Source texts of formatted documents
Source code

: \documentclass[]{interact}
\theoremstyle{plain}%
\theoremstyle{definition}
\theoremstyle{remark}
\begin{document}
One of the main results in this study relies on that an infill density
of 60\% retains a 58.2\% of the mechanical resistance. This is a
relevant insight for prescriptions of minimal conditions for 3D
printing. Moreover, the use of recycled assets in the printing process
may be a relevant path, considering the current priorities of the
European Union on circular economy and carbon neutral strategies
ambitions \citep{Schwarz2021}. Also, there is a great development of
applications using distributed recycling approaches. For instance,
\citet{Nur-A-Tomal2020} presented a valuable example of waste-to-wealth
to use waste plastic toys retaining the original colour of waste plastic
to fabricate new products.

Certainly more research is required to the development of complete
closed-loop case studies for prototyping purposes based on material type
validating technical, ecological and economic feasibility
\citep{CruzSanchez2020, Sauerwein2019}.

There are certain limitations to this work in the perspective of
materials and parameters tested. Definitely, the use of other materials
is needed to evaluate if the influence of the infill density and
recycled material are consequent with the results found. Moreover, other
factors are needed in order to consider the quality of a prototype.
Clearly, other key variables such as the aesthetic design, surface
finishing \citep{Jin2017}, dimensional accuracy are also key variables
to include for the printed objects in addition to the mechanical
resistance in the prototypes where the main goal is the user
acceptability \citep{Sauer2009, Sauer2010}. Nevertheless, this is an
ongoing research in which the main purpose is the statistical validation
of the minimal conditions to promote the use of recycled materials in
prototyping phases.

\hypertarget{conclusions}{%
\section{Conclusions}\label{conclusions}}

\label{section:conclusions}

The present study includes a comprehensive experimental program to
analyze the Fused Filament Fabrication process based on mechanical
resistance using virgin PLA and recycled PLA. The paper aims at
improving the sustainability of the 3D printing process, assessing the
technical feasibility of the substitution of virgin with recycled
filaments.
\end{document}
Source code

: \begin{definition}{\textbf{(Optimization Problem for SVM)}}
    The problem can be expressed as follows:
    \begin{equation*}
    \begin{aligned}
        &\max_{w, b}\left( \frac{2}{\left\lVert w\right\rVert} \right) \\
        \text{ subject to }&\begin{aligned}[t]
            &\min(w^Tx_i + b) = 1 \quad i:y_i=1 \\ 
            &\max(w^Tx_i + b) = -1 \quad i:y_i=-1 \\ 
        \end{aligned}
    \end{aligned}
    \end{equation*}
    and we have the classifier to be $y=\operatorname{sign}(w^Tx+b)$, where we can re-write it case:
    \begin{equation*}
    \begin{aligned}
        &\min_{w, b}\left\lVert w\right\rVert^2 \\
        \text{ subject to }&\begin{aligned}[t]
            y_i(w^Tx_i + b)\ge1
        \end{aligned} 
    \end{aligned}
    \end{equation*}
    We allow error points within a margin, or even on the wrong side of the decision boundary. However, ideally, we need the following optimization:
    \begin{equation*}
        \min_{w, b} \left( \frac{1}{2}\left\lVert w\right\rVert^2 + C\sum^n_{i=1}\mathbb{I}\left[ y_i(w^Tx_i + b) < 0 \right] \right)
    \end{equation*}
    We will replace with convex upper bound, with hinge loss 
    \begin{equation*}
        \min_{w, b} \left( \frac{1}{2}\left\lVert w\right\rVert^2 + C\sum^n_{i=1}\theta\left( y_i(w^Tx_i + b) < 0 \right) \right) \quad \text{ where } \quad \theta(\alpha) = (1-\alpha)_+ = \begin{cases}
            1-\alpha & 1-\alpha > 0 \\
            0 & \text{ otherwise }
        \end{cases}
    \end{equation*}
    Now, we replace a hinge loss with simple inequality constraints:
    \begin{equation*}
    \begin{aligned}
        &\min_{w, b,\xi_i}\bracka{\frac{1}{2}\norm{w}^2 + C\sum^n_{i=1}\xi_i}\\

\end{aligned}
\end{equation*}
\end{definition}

Problem to work on → The answer must reproduce every record exactly.

Answer to this task →
Source code

: \documentclass[]{interact}
\theoremstyle{plain}%
\theoremstyle{definition}
\theoremstyle{remark}
\begin{document}
One of the main results in this study relies on that an infill density
of 60\% retains a 58.2\% of the mechanical resistance. This is a
relevant insight for prescriptions of minimal conditions for 3D
printing. Moreover, the use of recycled assets in the printing process
may be a relevant path, considering the current priorities of the
European Union on circular economy and carbon neutral strategies
ambitions \citep{Schwarz2021}. Also, there is a great development of
applications using distributed recycling approaches. For instance,
\citet{Nur-A-Tomal2020} presented a valuable example of waste-to-wealth
to use waste plastic toys retaining the original colour of waste plastic
to fabricate new products.

Certainly more research is required to the development of complete
closed-loop case studies for prototyping purposes based on material type
validating technical, ecological and economic feasibility
\citep{CruzSanchez2020, Sauerwein2019}.

There are certain limitations to this work in the perspective of
materials and parameters tested. Definitely, the use of other materials
is needed to evaluate if the influence of the infill density and
recycled material are consequent with the results found. Moreover, other
factors are needed in order to consider the quality of a prototype.
Clearly, other key variables such as the aesthetic design, surface
finishing \citep{Jin2017}, dimensional accuracy are also key variables
to include for the printed objects in addition to the mechanical
resistance in the prototypes where the main goal is the user
acceptability \citep{Sauer2009, Sauer2010}. Nevertheless, this is an
ongoing research in which the main purpose is the statistical validation
of the minimal conditions to promote the use of recycled materials in
prototyping phases.

\hypertarget{conclusions}{%
\section{Conclusions}\label{conclusions}}

\label{section:conclusions}

The present study includes a comprehensive experimental program to
analyze the Fused Filament Fabrication process based on mechanical
resistance using virgin PLA and recycled PLA. The paper aims at
improving the sustainability of the 3D printing process, assessing the
technical feasibility of the substitution of virgin with recycled
filaments.
\end{document}
Source code

: \begin{definition}{\textbf{(Optimization Problem for SVM)}}
    The problem can be expressed as follows:
    \begin{equation*}
    \begin{aligned}
        &\max_{w, b}\left( \frac{2}{\left\lVert w\right\rVert} \right) \\
        \text{ subject to }&\begin{aligned}[t]
            &\min(w^Tx_i + b) = 1 \quad i:y_i=1 \\ 
            &\max(w^Tx_i + b) = -1 \quad i:y_i=-1 \\ 
        \end{aligned}
    \end{aligned}
    \end{equation*}
    and we have the classifier to be $y=\operatorname{sign}(w^Tx+b)$, where we can re-write it case:
    \begin{equation*}
    \begin{aligned}
        &\min_{w, b}\left\lVert w\right\rVert^2 \\
        \text{ subject to }&\begin{aligned}[t]
            y_i(w^Tx_i + b)\ge1
        \end{aligned} 
    \end{aligned}
    \end{equation*}
    We allow error points within a margin, or even on the wrong side of the decision boundary. However, ideally, we need the following optimization:
    \begin{equation*}
        \min_{w, b} \left( \frac{1}{2}\left\lVert w\right\rVert^2 + C\sum^n_{i=1}\mathbb{I}\left[ y_i(w^Tx_i + b) < 0 \right] \right)
    \end{equation*}
    We will replace with convex upper bound, with hinge loss 
    \begin{equation*}
        \min_{w, b} \left( \frac{1}{2}\left\lVert w\right\rVert^2 + C\sum^n_{i=1}\theta\left( y_i(w^Tx_i + b) < 0 \right) \right) \quad \text{ where } \quad \theta(\alpha) = (1-\alpha)_+ = \begin{cases}
            1-\alpha & 1-\alpha > 0 \\
            0 & \text{ otherwise }
        \end{cases}
    \end{equation*}
    Now, we replace a hinge loss with simple inequality constraints:
    \begin{equation*}
    \begin{aligned}
        &\min_{w, b,\xi_i}\bracka{\frac{1}{2}\norm{w}^2 + C\sum^n_{i=1}\xi_i}\\

\end{aligned}
\end{equation*}
\end{definition}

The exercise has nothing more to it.